What you have to do:
For the records below, copy exactly the span that begins at the line containing "easy to implement." and stops after the line containing "Celestial Reference Frame", minus any pictures.

The data:
::::::::
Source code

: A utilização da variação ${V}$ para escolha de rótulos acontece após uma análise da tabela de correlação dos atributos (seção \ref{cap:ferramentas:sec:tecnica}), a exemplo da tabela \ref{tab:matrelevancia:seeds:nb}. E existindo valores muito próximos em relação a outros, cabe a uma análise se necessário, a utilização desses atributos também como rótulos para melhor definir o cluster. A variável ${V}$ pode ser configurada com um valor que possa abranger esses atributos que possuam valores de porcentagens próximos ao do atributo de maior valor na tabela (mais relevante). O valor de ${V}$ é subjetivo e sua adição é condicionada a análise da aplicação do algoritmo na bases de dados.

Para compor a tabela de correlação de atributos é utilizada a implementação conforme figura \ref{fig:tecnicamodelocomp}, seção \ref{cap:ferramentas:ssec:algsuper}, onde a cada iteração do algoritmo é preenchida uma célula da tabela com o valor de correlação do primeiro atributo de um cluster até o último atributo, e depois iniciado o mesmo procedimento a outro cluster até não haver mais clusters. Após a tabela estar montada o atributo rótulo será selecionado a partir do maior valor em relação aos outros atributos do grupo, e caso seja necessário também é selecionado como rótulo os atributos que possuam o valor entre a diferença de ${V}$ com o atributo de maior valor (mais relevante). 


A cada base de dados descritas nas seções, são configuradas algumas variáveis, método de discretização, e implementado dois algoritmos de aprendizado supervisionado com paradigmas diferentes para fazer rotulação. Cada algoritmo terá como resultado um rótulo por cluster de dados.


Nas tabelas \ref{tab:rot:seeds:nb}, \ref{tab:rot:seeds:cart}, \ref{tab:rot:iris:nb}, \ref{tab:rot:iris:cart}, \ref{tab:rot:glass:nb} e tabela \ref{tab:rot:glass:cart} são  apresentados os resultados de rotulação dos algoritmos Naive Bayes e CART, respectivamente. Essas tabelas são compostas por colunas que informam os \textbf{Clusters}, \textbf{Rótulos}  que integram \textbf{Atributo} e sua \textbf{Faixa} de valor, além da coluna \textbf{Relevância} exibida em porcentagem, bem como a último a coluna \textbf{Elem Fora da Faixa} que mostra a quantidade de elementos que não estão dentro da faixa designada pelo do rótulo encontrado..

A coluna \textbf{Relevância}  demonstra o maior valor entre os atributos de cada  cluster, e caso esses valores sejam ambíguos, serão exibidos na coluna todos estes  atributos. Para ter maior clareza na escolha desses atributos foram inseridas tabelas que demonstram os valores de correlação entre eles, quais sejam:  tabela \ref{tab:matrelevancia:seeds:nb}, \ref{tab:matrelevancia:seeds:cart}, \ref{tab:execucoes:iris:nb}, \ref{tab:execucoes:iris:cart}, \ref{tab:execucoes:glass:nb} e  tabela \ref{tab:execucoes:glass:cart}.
::::::::
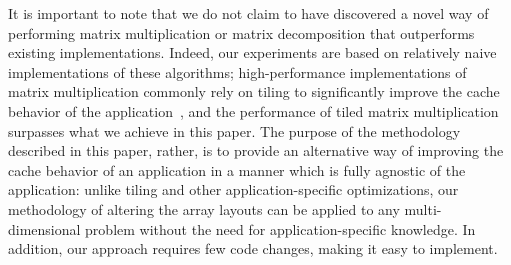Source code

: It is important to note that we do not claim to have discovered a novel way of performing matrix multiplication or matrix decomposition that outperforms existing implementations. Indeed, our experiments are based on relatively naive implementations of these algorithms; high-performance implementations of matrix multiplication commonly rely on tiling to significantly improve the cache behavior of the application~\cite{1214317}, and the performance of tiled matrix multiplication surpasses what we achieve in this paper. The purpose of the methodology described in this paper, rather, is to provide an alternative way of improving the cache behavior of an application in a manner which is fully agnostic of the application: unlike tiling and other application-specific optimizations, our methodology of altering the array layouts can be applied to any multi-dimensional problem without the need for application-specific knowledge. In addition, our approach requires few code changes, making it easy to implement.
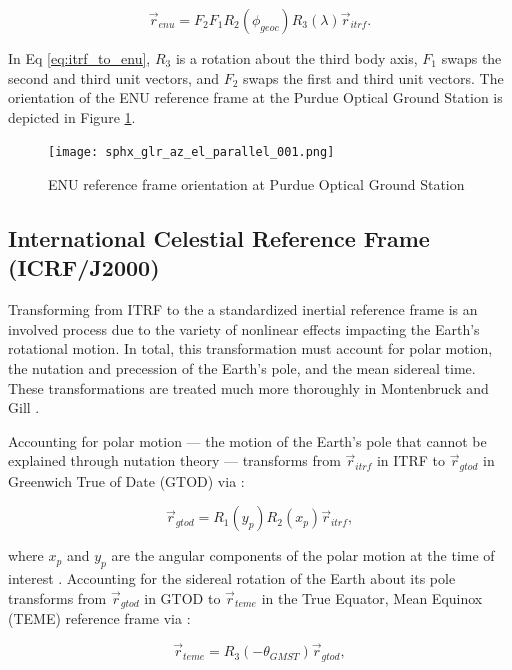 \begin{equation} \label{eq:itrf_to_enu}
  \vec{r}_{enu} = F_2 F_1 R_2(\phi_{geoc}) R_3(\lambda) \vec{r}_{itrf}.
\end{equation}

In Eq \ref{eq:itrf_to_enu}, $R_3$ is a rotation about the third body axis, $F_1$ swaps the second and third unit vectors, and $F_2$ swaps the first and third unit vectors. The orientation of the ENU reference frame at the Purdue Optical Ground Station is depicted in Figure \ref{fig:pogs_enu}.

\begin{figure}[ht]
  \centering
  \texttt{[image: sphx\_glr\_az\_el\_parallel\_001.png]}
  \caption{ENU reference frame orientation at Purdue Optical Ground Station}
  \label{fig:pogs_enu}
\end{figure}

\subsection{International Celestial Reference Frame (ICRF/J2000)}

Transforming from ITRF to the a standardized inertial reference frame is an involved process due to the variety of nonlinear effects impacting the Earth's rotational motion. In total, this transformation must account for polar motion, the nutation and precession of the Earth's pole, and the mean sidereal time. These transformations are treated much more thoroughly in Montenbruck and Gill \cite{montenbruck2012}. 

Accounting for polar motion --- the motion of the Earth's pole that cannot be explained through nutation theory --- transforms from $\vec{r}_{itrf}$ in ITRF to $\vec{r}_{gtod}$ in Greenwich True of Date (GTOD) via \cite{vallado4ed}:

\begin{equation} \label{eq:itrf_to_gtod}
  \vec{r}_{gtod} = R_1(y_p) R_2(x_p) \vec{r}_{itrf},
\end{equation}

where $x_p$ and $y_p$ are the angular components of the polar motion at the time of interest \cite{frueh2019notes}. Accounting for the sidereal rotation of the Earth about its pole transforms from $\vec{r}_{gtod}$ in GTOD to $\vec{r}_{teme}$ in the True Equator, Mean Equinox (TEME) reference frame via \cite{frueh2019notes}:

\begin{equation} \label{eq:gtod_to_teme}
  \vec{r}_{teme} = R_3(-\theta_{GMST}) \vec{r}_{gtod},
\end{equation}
::::::::
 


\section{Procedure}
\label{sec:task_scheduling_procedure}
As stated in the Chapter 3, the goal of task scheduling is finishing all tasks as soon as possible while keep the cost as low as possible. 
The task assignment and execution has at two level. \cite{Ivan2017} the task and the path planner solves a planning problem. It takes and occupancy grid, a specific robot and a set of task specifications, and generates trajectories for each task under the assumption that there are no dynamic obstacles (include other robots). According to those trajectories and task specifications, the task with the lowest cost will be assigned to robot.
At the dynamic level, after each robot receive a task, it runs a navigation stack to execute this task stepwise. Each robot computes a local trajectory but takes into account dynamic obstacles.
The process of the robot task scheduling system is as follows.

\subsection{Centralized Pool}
::::::::
Completed task:
: It is important to note that we do not claim to have discovered a novel way of performing matrix multiplication or matrix decomposition that outperforms existing implementations. Indeed, our experiments are based on relatively naive implementations of these algorithms; high-performance implementations of matrix multiplication commonly rely on tiling to significantly improve the cache behavior of the application~\cite{1214317}, and the performance of tiled matrix multiplication surpasses what we achieve in this paper. The purpose of the methodology described in this paper, rather, is to provide an alternative way of improving the cache behavior of an application in a manner which is fully agnostic of the application: unlike tiling and other application-specific optimizations, our methodology of altering the array layouts can be applied to any multi-dimensional problem without the need for application-specific knowledge. In addition, our approach requires few code changes, making it easy to implement.
 \begin{equation} \label{eq:itrf_to_enu}
  \vec{r}_{enu} = F_2 F_1 R_2(\phi_{geoc}) R_3(\lambda) \vec{r}_{itrf}.
\end{equation}

In Eq \ref{eq:itrf_to_enu}, $R_3$ is a rotation about the third body axis, $F_1$ swaps the second and third unit vectors, and $F_2$ swaps the first and third unit vectors. The orientation of the ENU reference frame at the Purdue Optical Ground Station is depicted in Figure \ref{fig:pogs_enu}.

\begin{figure}[ht]
  \centering
  \texttt{[image: sphx\_glr\_az\_el\_parallel\_001.png]}
  \caption{ENU reference frame orientation at Purdue Optical Ground Station}
  \label{fig:pogs_enu}
\end{figure}

\subsection{International Celestial Reference Frame (ICRF/J2000)}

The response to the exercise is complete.